Your point that art is useless until it is observed is one I completely agree with (and one my worn-out discs and thumbed books can support), but its worth or effectiveness as a piece of art is separate to the premise of my article. Because I was arguing the point of whether games were or were not art, and because many of the people who claimed that they were not due to their interactivity, it became necessary for me to remove the viewer/player/observer from the equation.
As I said before, there is a distinction between “art” meaning the “product of deliberately arranging elements in a way to affect the senses or emotions” and “art” as something more ineffable. We generally attribute “artistic merit” to projects with a supposed greater importance, and relegate everything else to mere “entertainment” or “creative work”. I think its this second, ineffable “art” that people are arguing for and against in this video game war. I don’t think there’s any doubt that a video game would fit your definition (art is a creative expression designed to affect us sensorially, emotionally, or intellectually.)…case closed, we can all go home.

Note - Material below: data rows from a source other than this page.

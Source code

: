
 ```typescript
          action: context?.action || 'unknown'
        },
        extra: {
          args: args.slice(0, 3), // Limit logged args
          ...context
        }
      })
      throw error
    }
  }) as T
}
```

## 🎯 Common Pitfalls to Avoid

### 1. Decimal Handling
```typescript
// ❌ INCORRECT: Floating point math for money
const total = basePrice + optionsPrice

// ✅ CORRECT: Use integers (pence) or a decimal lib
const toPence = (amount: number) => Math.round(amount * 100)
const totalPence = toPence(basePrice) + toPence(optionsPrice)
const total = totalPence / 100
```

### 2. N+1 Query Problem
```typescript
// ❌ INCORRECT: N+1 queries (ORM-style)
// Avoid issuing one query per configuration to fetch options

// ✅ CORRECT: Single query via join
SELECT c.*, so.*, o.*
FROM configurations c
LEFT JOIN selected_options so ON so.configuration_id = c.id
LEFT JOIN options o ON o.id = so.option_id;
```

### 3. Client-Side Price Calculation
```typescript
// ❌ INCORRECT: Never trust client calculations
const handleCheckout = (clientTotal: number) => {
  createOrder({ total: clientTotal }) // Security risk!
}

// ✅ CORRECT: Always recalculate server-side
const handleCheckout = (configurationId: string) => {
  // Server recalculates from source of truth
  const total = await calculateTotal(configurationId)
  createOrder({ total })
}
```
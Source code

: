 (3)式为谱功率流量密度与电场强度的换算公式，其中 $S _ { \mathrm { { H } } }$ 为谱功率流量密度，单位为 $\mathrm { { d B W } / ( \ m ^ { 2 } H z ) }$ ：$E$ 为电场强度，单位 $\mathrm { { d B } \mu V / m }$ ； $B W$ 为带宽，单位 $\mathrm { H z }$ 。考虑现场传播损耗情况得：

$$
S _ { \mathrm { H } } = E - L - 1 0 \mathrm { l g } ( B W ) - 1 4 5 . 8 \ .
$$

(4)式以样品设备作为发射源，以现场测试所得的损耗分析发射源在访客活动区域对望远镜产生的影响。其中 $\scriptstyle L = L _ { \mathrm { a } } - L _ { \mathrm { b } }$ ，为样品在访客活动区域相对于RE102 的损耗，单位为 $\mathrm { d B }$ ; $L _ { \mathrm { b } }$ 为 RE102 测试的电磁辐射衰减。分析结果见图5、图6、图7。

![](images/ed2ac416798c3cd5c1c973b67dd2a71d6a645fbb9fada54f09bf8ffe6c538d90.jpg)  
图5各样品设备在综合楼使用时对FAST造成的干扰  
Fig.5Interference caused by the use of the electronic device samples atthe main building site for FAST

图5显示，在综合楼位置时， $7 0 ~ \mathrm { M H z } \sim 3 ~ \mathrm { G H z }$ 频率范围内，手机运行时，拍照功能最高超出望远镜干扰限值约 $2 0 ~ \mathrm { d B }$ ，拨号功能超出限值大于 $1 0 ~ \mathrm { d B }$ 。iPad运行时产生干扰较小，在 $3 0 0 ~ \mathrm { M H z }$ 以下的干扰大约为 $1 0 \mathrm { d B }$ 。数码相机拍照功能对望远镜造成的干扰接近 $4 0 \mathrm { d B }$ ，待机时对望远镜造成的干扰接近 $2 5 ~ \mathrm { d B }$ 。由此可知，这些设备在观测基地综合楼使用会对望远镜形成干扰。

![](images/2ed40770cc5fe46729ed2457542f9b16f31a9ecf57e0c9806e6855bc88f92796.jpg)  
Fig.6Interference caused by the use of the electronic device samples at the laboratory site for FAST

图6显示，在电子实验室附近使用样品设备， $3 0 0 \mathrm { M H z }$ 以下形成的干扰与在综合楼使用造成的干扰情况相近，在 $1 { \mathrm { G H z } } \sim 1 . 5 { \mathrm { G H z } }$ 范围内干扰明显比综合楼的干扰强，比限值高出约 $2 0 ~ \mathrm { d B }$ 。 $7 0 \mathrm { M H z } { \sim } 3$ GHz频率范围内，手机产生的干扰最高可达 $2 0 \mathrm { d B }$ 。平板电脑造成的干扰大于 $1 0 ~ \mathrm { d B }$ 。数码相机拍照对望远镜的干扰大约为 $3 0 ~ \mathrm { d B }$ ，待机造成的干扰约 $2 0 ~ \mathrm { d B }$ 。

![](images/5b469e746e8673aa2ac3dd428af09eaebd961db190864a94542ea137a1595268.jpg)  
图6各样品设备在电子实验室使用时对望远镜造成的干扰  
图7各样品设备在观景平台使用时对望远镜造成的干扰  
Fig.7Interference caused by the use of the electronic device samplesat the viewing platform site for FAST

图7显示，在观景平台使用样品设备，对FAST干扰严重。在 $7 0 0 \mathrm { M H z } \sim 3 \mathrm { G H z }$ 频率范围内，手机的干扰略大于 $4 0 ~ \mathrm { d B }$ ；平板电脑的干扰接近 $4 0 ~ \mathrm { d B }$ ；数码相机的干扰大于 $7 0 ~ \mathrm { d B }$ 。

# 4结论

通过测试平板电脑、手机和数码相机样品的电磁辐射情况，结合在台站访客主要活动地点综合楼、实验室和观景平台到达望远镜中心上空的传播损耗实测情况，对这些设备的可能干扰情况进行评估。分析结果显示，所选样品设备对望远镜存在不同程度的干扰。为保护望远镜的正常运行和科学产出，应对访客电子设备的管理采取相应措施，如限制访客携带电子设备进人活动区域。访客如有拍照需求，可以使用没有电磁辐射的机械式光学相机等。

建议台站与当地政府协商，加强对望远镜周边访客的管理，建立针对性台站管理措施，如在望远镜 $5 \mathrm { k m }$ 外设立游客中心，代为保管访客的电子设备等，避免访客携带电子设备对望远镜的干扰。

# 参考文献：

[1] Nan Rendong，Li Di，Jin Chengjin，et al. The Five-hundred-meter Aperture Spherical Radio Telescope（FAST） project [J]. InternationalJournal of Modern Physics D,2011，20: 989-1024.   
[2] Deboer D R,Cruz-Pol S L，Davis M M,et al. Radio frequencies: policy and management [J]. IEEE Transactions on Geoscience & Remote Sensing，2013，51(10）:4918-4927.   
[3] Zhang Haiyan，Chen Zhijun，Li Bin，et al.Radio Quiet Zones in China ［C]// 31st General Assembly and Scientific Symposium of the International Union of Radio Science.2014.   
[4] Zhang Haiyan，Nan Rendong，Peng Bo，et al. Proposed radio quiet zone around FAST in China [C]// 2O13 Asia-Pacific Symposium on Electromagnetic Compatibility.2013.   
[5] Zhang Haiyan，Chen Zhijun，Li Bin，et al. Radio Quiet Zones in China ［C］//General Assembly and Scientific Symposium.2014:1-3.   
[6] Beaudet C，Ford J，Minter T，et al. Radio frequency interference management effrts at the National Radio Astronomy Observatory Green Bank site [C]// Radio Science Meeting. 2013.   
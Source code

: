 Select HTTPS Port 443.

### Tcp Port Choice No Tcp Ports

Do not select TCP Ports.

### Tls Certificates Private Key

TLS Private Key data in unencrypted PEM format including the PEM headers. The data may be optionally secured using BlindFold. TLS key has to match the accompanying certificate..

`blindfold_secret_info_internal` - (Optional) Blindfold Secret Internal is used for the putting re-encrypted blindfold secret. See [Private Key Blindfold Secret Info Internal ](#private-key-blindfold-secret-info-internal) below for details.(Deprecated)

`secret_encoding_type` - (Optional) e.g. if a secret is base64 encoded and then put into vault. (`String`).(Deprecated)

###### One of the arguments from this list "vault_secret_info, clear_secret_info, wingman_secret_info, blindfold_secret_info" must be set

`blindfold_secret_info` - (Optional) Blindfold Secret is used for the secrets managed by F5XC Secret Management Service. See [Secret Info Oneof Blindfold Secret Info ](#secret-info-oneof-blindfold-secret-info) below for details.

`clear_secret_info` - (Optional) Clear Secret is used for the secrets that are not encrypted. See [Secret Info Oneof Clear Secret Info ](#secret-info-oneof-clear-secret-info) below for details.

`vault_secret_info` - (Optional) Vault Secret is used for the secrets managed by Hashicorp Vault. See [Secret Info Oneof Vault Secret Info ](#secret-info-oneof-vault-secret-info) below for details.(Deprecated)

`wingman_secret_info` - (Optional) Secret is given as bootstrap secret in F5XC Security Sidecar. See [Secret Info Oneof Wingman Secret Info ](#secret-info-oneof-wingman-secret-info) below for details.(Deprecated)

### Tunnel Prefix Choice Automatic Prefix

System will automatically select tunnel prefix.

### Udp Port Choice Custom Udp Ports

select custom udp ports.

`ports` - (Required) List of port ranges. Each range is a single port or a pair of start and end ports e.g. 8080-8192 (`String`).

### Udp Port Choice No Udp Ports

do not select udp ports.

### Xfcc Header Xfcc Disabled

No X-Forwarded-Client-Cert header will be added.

But we’re still here, and thats because we’re discussing more than whether or not video games meet the basic criteria of art – we’re discussing whether or not video games can attain that “artistic merit” of great importance. And thats a much more difficult discussion to have, obviously, because the attribution of that merit is subjective.
But so is everything, and just as Star Wars is the very definition of that Ineffable Art Concept (IAC) to me, to someone else it might be artistically void. So a video game, while artistically void for Roger Ebert, could well be the height of an IAC experience for some sad, bitter, loveless nerd…which brings me make to the OPAD – the same video game that is not art (in the IAC sense) to Roger Ebert IS art to the nerd, meaning it always has POTENTIAL to be art (still IAC) but is not necessarily always art (IAC…).
Then again…OPAD in the IAC sense may only prove that my brain is FUBAR. But hey, TGIF.
It’s not so much that those who have been on the Negative side of the debate are arguing the second point and not the first; it’s that most of them are not making the distinction. And many of them are deliberately obfuscating the line between the two definitions to make their point. It was that confusion that made me write the article, drawing a line between the broader, objective definition outline above, and the ineffable one you describe.
I agree that the discussion about whether video games have artistic merit is a much more difficult one, which is why I avoided it! It’s the sort of discussion that can have no definitive answer (which is why I avoided it as much as I could — I like drawing logical conclusions at the end of articles where possible).
That said, I got a little lost with your acronym fest at the end there, but as far as I can make out, I agree with your points. Aside from, of course, having to resort to the “bitter, loveless nerd” pejorative, which is the sort of thing that gets in the way of proper discussions about this. But yes, beauty is in the eye of the beholder. Lucky is the person who beholds beauty everywhere.